The verdict for the captain (and Leggatt) is something very near to a suspended sentence. "What can they know whether I am guilty or not—or of what I am guilty, either?" A fugitive has been sheltered, a dangerous maneuver attempted in a bid for full authority, and a slight miscalculation about instinctive skills nearly proven fatal. It can always be said that such risks should never have been taken in a private matter of conscience, but then the degree of guilt and the kind of guilt become matters for debate, preferably among master mariners. In weighing honorable intentions against faulty execution, Conrad has tried to counter the easy verdict of guilty with just enough evidence on the other side to cast a shadow of doubt: not quite murder for Leggatt, not quite unforgivable risk for the captain, but an ambivalent realm where guilt and innocence, selfishness and compassion, inexperience and skill all overlap. In short, we are left with the thoughts of an earlier story: "I had no desire to judge—which is an idle practice anyhow."

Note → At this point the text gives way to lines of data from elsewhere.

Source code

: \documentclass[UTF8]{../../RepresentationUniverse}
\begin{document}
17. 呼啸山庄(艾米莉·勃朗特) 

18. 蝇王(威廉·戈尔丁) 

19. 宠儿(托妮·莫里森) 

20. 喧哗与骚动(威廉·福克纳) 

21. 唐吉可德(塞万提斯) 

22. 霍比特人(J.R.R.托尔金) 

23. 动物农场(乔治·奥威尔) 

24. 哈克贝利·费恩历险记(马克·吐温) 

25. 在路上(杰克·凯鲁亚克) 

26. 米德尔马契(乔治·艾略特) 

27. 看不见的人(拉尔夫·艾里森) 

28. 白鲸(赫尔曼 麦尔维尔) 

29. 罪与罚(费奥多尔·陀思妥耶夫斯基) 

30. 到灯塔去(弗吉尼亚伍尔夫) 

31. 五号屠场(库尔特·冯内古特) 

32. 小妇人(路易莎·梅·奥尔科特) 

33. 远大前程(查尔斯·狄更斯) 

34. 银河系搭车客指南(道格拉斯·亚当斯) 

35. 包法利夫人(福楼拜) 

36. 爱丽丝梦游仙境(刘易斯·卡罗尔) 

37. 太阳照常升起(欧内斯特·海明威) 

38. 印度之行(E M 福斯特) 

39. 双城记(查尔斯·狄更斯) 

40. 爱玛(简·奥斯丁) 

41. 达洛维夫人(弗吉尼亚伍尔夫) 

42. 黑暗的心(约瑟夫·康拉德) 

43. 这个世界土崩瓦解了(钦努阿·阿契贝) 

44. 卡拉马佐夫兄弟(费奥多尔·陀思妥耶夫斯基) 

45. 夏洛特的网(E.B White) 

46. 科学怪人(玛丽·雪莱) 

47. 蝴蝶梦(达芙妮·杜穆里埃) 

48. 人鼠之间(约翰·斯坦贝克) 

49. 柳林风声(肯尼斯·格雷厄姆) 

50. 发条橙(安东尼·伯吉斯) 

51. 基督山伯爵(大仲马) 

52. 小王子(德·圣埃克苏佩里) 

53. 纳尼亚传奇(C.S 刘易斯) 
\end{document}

Conrad, then, has hinted at a theme that is central to Heart of Darkness. As Guerard expresses it, "Conrad believes, with the greatest moralists, that we must know evil—our own capacities for evil—before we can be capable of good" [Introduction to Heart of Darkness and The Secret Sharer, 1958]. Likewise, Marlow's words about Kurtz may be applied to Leggatt: "True, he had made that last stride, he had stepped over the edge, while I had been permitted to draw back my hesitating foot. And perhaps this is the whole difference … That is why I have remained loyal… to the last." The captain had remained loyal to his fugitive, but in spite of the worthiness of his motives, he had all but stepped over the threshold of disaster. If in some way the compassion for Leggatt was responsible for the gift of the "saving mark," then Leggatt also, as a secret sharer, should be permitted something for his own compassionate concern for the captain and the sincere warning to "Be careful." But at crucial moments, neither one had been careful enough, and so the whole difference lay in the permission, granted by an accident, to draw back a hesitating foot. With this wisdom about life's uncertainties, a gift of the sea brought by Leggatt, the captain was prepared for his first command. He now understood the precarious terms upon which success is won.